Anita Alvarez, State's Attorney, County of Cook, Richard J. Daley Center, Chicago, IL, (Alan J. Spellberg, Jon Walters and Nancy Colletti, of counsel), for APPELLEE.
Delort, Presiding Justice and Connors,
Justice concurred in the judgment and opinion.
[¶1] Defendant, Walter Campbell, appeals his conviction of first degree murder after a jury trial and his sentence of natural life in prison. On appeal, defendant contends his conviction must be reversed because (1) the jury improperly received the entire grand jury testimony of witness Chanarra Gunn which contained matters not brought up during the trial, violating his constitutional right of confrontation; (2) the State elicited a hearsay statement from a witness identifying defendant as the shooter when the witness herself could not identify defendant in court or in a lineup; and (3) his trial counsel was ineffective in failing to present an alibi defense, failing to present other witnesses who could have supported the defense, and failing to rehabilitate a defense witness with a prior consistent statement. For the following reasons, we affirm.

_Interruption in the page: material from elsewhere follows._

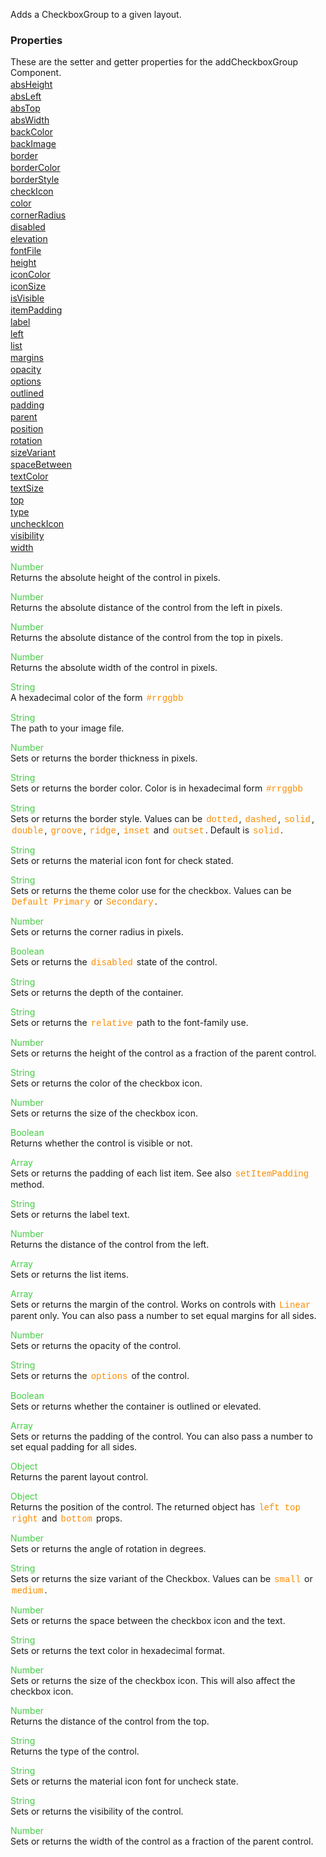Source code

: Adds a CheckboxGroup to a given layout.

<style>.samp { margin-top: 2px; } </style><h3>Properties</h3>These are the setter and getter properties for the addCheckboxGroup Component.
<div class="samp"><a href="#absheight-0" data-transition="pop" data-rel="popup" class="ui-link">absHeight </a></div><div class="samp"><a href="#absleft-5" data-transition="pop" data-rel="popup" class="ui-link">absLeft </a></div><div class="samp"><a href="#abstop-10" data-transition="pop" data-rel="popup" class="ui-link">absTop </a></div><div class="samp"><a href="#abswidth-15" data-transition="pop" data-rel="popup" class="ui-link">absWidth </a></div><div class="samp"><a href="#backcolor-20" data-transition="pop" data-rel="popup" class="ui-link">backColor </a></div><div class="samp"><a href="#backimage-25" data-transition="pop" data-rel="popup" class="ui-link">backImage </a></div><div class="samp"><a href="#border-30" data-transition="pop" data-rel="popup" class="ui-link">border </a></div><div class="samp"><a href="#bordercolor-35" data-transition="pop" data-rel="popup" class="ui-link">borderColor </a></div><div class="samp"><a href="#borderstyle-40" data-transition="pop" data-rel="popup" class="ui-link">borderStyle </a></div><div class="samp"><a href="#checkicon-45" data-transition="pop" data-rel="popup" class="ui-link">checkIcon </a></div><div class="samp"><a href="#color-50" data-transition="pop" data-rel="popup" class="ui-link">color </a></div><div class="samp"><a href="#cornerradius-55" data-transition="pop" data-rel="popup" class="ui-link">cornerRadius </a></div><div class="samp"><a href="#disabled-60" data-transition="pop" data-rel="popup" class="ui-link">disabled </a></div><div class="samp"><a href="#elevation-65" data-transition="pop" data-rel="popup" class="ui-link">elevation </a></div><div class="samp"><a href="#fontfile-70" data-transition="pop" data-rel="popup" class="ui-link">fontFile </a></div><div class="samp"><a href="#height-75" data-transition="pop" data-rel="popup" class="ui-link">height </a></div><div class="samp"><a href="#iconcolor-80" data-transition="pop" data-rel="popup" class="ui-link">iconColor </a></div><div class="samp"><a href="#iconsize-85" data-transition="pop" data-rel="popup" class="ui-link">iconSize </a></div><div class="samp"><a href="#isvisible-90" data-transition="pop" data-rel="popup" class="ui-link">isVisible </a></div><div class="samp"><a href="#itempadding-95" data-transition="pop" data-rel="popup" class="ui-link">itemPadding </a></div><div class="samp"><a href="#label-100" data-transition="pop" data-rel="popup" class="ui-link">label </a></div><div class="samp"><a href="#left-105" data-transition="pop" data-rel="popup" class="ui-link">left </a></div><div class="samp"><a href="#list-110" data-transition="pop" data-rel="popup" class="ui-link">list </a></div><div class="samp"><a href="#margins-115" data-transition="pop" data-rel="popup" class="ui-link">margins </a></div><div class="samp"><a href="#opacity-120" data-transition="pop" data-rel="popup" class="ui-link">opacity </a></div><div class="samp"><a href="#options-125" data-transition="pop" data-rel="popup" class="ui-link">options </a></div><div class="samp"><a href="#outlined-130" data-transition="pop" data-rel="popup" class="ui-link">outlined </a></div><div class="samp"><a href="#padding-135" data-transition="pop" data-rel="popup" class="ui-link">padding </a></div><div class="samp"><a href="#parent-140" data-transition="pop" data-rel="popup" class="ui-link">parent </a></div><div class="samp"><a href="#position-145" data-transition="pop" data-rel="popup" class="ui-link">position </a></div><div class="samp"><a href="#rotation-150" data-transition="pop" data-rel="popup" class="ui-link">rotation </a></div><div class="samp"><a href="#sizevariant-155" data-transition="pop" data-rel="popup" class="ui-link">sizeVariant </a></div><div class="samp"><a href="#spacebetween-160" data-transition="pop" data-rel="popup" class="ui-link">spaceBetween </a></div><div class="samp"><a href="#textcolor-165" data-transition="pop" data-rel="popup" class="ui-link">textColor </a></div><div class="samp"><a href="#textsize-170" data-transition="pop" data-rel="popup" class="ui-link">textSize </a></div><div class="samp"><a href="#top-175" data-transition="pop" data-rel="popup" class="ui-link">top </a></div><div class="samp"><a href="#type-180" data-transition="pop" data-rel="popup" class="ui-link">type </a></div><div class="samp"><a href="#uncheckicon-185" data-transition="pop" data-rel="popup" class="ui-link">uncheckIcon </a></div><div class="samp"><a href="#visibility-190" data-transition="pop" data-rel="popup" class="ui-link">visibility </a></div><div class="samp"><a href="#width-195" data-transition="pop" data-rel="popup" class="ui-link">width </a></div>
<div data-role="popup" id="absheight-0" class="ui-content"><p><span style="color:#4c4;">Number</span><br>Returns the absolute height of the control in pixels.</p></div><div data-role="popup" id="absleft-5" class="ui-content"><p><span style="color:#4c4;">Number</span><br>Returns the absolute distance of the control from the left in pixels.</p></div><div data-role="popup" id="abstop-10" class="ui-content"><p><span style="color:#4c4;">Number</span><br>Returns the absolute distance of the control from the top in pixels.</p></div><div data-role="popup" id="abswidth-15" class="ui-content"><p><span style="color:#4c4;">Number</span><br>Returns the absolute width of the control in pixels.</p></div><div data-role="popup" id="backcolor-20" class="ui-content"><p><span style="color:#4c4;">String</span><br>A hexadecimal color of the form <span style="color:#fb8c00; font-family:Courier&#44; monospace; font-size:100%; padding:0px 2px;">#rrggbb</span></p></div><div data-role="popup" id="backimage-25" class="ui-content"><p><span style="color:#4c4;">String</span><br>The path to your image file.</p></div><div data-role="popup" id="border-30" class="ui-content"><p><span style="color:#4c4;">Number</span><br>Sets or returns the border thickness in pixels.</p></div><div data-role="popup" id="bordercolor-35" class="ui-content"><p><span style="color:#4c4;">String</span><br>Sets or returns the border color. Color is in hexadecimal form <span style="color:#fb8c00; font-family:Courier&#44; monospace; font-size:100%; padding:0px 2px;">#rrggbb</span></p></div><div data-role="popup" id="borderstyle-40" class="ui-content"><p><span style="color:#4c4;">String</span><br>Sets or returns the border style. Values can be <span style="color:#fb8c00; font-family:Courier&#44; monospace; font-size:100%; padding:0px 2px;">dotted</span>&#44; <span style="color:#fb8c00; font-family:Courier&#44; monospace; font-size:100%; padding:0px 2px;">dashed</span>&#44; <span style="color:#fb8c00; font-family:Courier&#44; monospace; font-size:100%; padding:0px 2px;">solid</span>&#44; <span style="color:#fb8c00; font-family:Courier&#44; monospace; font-size:100%; padding:0px 2px;">double</span>&#44; <span style="color:#fb8c00; font-family:Courier&#44; monospace; font-size:100%; padding:0px 2px;">groove</span>&#44; <span style="color:#fb8c00; font-family:Courier&#44; monospace; font-size:100%; padding:0px 2px;">ridge</span>&#44; <span style="color:#fb8c00; font-family:Courier&#44; monospace; font-size:100%; padding:0px 2px;">inset</span> and <span style="color:#fb8c00; font-family:Courier&#44; monospace; font-size:100%; padding:0px 2px;">outset</span>. Default is <span style="color:#fb8c00; font-family:Courier&#44; monospace; font-size:100%; padding:0px 2px;">solid</span>.</p></div><div data-role="popup" id="checkicon-45" class="ui-content"><p><span style="color:#4c4;">String</span><br>Sets or returns the material icon font for check stated.</p></div><div data-role="popup" id="color-50" class="ui-content"><p><span style="color:#4c4;">String</span><br>Sets or returns the theme color use for the checkbox. Values can be <span style="color:#fb8c00; font-family:Courier&#44; monospace; font-size:100%; padding:0px 2px;">Default</span> <span style="color:#fb8c00; font-family:Courier&#44; monospace; font-size:100%; padding:0px 2px;">Primary</span> or <span style="color:#fb8c00; font-family:Courier&#44; monospace; font-size:100%; padding:0px 2px;">Secondary</span>.</p></div><div data-role="popup" id="cornerradius-55" class="ui-content"><p><span style="color:#4c4;">Number</span><br>Sets or returns the corner radius in pixels.</p></div><div data-role="popup" id="disabled-60" class="ui-content"><p><span style="color:#4c4;">Boolean</span><br>Sets or returns the <span style="color:#fb8c00; font-family:Courier&#44; monospace; font-size:100%; padding:0px 2px;">disabled</span> state of the control.</p></div><div data-role="popup" id="elevation-65" class="ui-content"><p><span style="color:#4c4;">String</span><br>Sets or returns the depth of the container.</p></div><div data-role="popup" id="fontfile-70" class="ui-content"><p><span style="color:#4c4;">String</span><br>Sets or returns the <span style="color:#fb8c00; font-family:Courier&#44; monospace; font-size:100%; padding:0px 2px;">relative</span> path to the font-family use.</p></div><div data-role="popup" id="height-75" class="ui-content"><p><span style="color:#4c4;">Number</span><br>Sets or returns the height of the control as a fraction of the parent control.</p></div><div data-role="popup" id="iconcolor-80" class="ui-content"><p><span style="color:#4c4;">String</span><br>Sets or returns the color of the checkbox icon.</p></div><div data-role="popup" id="iconsize-85" class="ui-content"><p><span style="color:#4c4;">Number</span><br>Sets or returns the size of the checkbox icon.</p></div><div data-role="popup" id="isvisible-90" class="ui-content"><p><span style="color:#4c4;">Boolean</span><br>Returns whether the control is visible or not.</p></div><div data-role="popup" id="itempadding-95" class="ui-content"><p><span style="color:#4c4;">Array</span><br>Sets or returns the padding of each list item. See also <span style="color:#fb8c00; font-family:Courier&#44; monospace; font-size:100%; padding:0px 2px;">setItemPadding</span> method.</p></div><div data-role="popup" id="label-100" class="ui-content"><p><span style="color:#4c4;">String</span><br>Sets or returns the label text.</p></div><div data-role="popup" id="left-105" class="ui-content"><p><span style="color:#4c4;">Number</span><br>Returns the distance of the control from the left.</p></div><div data-role="popup" id="list-110" class="ui-content"><p><span style="color:#4c4;">Array</span><br>Sets or returns the list items.</p></div><div data-role="popup" id="margins-115" class="ui-content"><p><span style="color:#4c4;">Array</span><br>Sets or returns the margin of the control. Works on controls with <span style="color:#fb8c00; font-family:Courier&#44; monospace; font-size:100%; padding:0px 2px;">Linear</span> parent only. You can also pass a number to set equal margins for all sides.</p></div><div data-role="popup" id="opacity-120" class="ui-content"><p><span style="color:#4c4;">Number</span><br>Sets or returns the opacity of the control.</p></div><div data-role="popup" id="options-125" class="ui-content"><p><span style="color:#4c4;">String</span><br>Sets or returns the <span style="color:#fb8c00; font-family:Courier&#44; monospace; font-size:100%; padding:0px 2px;">options</span> of the control.</p></div><div data-role="popup" id="outlined-130" class="ui-content"><p><span style="color:#4c4;">Boolean</span><br>Sets or returns whether the container is outlined or elevated.</p></div><div data-role="popup" id="padding-135" class="ui-content"><p><span style="color:#4c4;">Array</span><br>Sets or returns the padding of the control. You can also pass a number to set equal padding for all sides.</p></div><div data-role="popup" id="parent-140" class="ui-content"><p><span style="color:#4c4;">Object</span><br>Returns the parent layout control.</p></div><div data-role="popup" id="position-145" class="ui-content"><p><span style="color:#4c4;">Object</span><br>Returns the position of the control. The returned object has <span style="color:#fb8c00; font-family:Courier&#44; monospace; font-size:100%; padding:0px 2px;">left</span> <span style="color:#fb8c00; font-family:Courier&#44; monospace; font-size:100%; padding:0px 2px;">top</span> <span style="color:#fb8c00; font-family:Courier&#44; monospace; font-size:100%; padding:0px 2px;">right</span> and <span style="color:#fb8c00; font-family:Courier&#44; monospace; font-size:100%; padding:0px 2px;">bottom</span> props.</p></div><div data-role="popup" id="rotation-150" class="ui-content"><p><span style="color:#4c4;">Number</span><br>Sets or returns the angle of rotation in degrees.</p></div><div data-role="popup" id="sizevariant-155" class="ui-content"><p><span style="color:#4c4;">String</span><br>Sets or returns the size variant of the Checkbox. Values can be <span style="color:#fb8c00; font-family:Courier&#44; monospace; font-size:100%; padding:0px 2px;">small</span> or <span style="color:#fb8c00; font-family:Courier&#44; monospace; font-size:100%; padding:0px 2px;">medium</span>.</p></div><div data-role="popup" id="spacebetween-160" class="ui-content"><p><span style="color:#4c4;">Number</span><br>Sets or returns the space between the checkbox icon and the text.</p></div><div data-role="popup" id="textcolor-165" class="ui-content"><p><span style="color:#4c4;">String</span><br>Sets or returns the text color in hexadecimal format.</p></div><div data-role="popup" id="textsize-170" class="ui-content"><p><span style="color:#4c4;">Number</span><br>Sets or returns the size of the checkbox icon. This will also affect the checkbox icon.</p></div><div data-role="popup" id="top-175" class="ui-content"><p><span style="color:#4c4;">Number</span><br>Returns the distance of the control from the top.</p></div><div data-role="popup" id="type-180" class="ui-content"><p><span style="color:#4c4;">String</span><br>Returns the type of the control.</p></div><div data-role="popup" id="uncheckicon-185" class="ui-content"><p><span style="color:#4c4;">String</span><br>Sets or returns the material icon font for uncheck state.</p></div><div data-role="popup" id="visibility-190" class="ui-content"><p><span style="color:#4c4;">String</span><br>Sets or returns the visibility of the control.</p></div><div data-role="popup" id="width-195" class="ui-content"><p><span style="color:#4c4;">Number</span><br>Sets or returns the width of the control as a fraction of the parent control.</p></div>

[¶3] The trial court sentenced defendant on March 1, 2013. The trial court denied defendant's motion to reconsider sentence on March 26, 2013, and he filed a notice of appeal that same day. Accordingly, this court has jurisdiction pursuant to article VI, section 6, of the Illinois Constitution and Illinois Supreme Court Rules 603 and 606, governing appeals from a final judgment of conviction in a criminal case entered below. Ill. Const. 1970, art. VI, § 6; Ill. S.Ct. R. 603 (eff. Oct. 1, 2010); R. 606 (eff. Mar. 20, 2009).
[¶5] Defendant's conviction arose from a shooting that occurred on May 7, 2003, at 6959 Dante Avenue in Chicago, Illinois, resulting in the death of Kevin Hoard, Jr. At trial, Judith Rodgers testified that in the early evening of May 7, 2003, she was standing by her car at 69th and Dante when she observed four young men walk past her on the other side of her car. The tallest one had a gun in his hand. They walked into the middle of the street and the tall man and another started shooting south toward 70th and Dante. She could not see the target of the shooting. After about 10 shots were fired, the group ran past 69th Place into an alley. Rodgers then drove to 70th and Dante where she saw the victim on the ground. He had been shot in the head.
[¶6] Within five minutes, Rodgers spoke with officers at the scene and provided a description of the offenders. She described two of the shooters as around five feet six inches tall, and the other two as about five feet four inches tall. When shown photographs six days later, Rodgers identified the tallest man with the gun. However, she was unable to identify anyone in a lineup the following day because " either the hair was different or he was bald, and I didn't want to identify an innocent person. I couldn't recognize him." Rodgers also testified, over defense counsel's objection, that she later learned the person she identified in the photograph was Walter Campbell.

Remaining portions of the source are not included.